* _What you are asked to do_: Copy each line of the listing that includes "localement".
(Beginning of Records provided)
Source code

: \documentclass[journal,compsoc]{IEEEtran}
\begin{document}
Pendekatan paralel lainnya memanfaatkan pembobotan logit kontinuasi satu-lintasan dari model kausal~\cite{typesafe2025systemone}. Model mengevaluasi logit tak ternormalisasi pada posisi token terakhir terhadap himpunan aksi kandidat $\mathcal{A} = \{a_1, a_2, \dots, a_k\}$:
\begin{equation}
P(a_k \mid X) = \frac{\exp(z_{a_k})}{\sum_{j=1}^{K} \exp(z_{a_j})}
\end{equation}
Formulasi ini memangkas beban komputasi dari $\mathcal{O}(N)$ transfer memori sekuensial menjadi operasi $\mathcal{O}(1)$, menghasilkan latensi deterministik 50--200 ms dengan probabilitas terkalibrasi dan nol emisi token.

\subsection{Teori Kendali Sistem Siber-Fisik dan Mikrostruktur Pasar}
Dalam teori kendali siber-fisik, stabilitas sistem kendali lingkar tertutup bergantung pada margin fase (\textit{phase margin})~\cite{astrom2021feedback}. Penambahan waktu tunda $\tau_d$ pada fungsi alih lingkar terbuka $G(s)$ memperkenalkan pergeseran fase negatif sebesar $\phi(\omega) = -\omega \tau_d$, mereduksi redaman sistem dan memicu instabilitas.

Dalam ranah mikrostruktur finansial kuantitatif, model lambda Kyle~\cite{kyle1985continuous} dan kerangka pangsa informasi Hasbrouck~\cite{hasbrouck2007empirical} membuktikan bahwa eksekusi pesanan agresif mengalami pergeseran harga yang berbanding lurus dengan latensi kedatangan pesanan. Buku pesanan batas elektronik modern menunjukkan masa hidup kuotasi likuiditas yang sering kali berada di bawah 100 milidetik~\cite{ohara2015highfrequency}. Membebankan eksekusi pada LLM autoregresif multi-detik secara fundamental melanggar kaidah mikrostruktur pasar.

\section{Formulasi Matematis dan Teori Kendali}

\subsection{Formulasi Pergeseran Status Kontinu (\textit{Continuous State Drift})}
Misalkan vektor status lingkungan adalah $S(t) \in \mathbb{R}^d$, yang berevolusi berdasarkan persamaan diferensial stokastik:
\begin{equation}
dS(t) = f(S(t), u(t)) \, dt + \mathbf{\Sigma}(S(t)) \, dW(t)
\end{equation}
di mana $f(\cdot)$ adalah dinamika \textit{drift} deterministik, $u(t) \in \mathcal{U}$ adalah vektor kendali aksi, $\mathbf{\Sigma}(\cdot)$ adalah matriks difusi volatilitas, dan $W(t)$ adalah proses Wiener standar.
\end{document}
(End of Records provided)
(Beginning of Records provided)
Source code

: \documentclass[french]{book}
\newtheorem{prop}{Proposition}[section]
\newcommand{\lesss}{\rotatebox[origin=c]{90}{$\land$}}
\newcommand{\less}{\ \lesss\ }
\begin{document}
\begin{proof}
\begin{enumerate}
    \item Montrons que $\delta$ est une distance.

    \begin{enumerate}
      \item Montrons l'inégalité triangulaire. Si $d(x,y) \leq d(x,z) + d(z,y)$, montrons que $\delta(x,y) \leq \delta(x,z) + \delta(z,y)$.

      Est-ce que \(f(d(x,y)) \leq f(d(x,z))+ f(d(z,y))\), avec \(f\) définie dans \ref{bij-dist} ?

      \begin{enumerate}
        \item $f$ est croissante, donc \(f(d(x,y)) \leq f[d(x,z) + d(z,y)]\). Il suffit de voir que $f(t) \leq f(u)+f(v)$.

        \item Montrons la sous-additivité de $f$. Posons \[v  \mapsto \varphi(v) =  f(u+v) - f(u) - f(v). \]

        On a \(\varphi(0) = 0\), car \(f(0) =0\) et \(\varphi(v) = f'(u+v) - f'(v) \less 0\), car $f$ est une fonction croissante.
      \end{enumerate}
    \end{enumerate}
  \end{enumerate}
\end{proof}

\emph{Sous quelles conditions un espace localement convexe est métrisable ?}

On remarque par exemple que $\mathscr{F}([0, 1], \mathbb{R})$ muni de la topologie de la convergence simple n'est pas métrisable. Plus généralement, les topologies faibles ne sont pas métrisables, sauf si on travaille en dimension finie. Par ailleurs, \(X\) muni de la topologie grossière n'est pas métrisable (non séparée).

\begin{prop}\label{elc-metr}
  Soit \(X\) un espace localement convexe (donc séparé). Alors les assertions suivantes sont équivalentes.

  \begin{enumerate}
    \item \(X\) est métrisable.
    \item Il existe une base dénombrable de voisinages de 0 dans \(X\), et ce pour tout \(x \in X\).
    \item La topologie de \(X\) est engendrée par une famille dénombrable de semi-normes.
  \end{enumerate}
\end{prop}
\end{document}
(End of Records provided)
* _Answer to the problem_:
\emph{Sous quelles conditions un espace localement convexe est métrisable ?}
  Soit \(X\) un espace localement convexe (donc séparé). Alors les assertions suivantes sont équivalentes.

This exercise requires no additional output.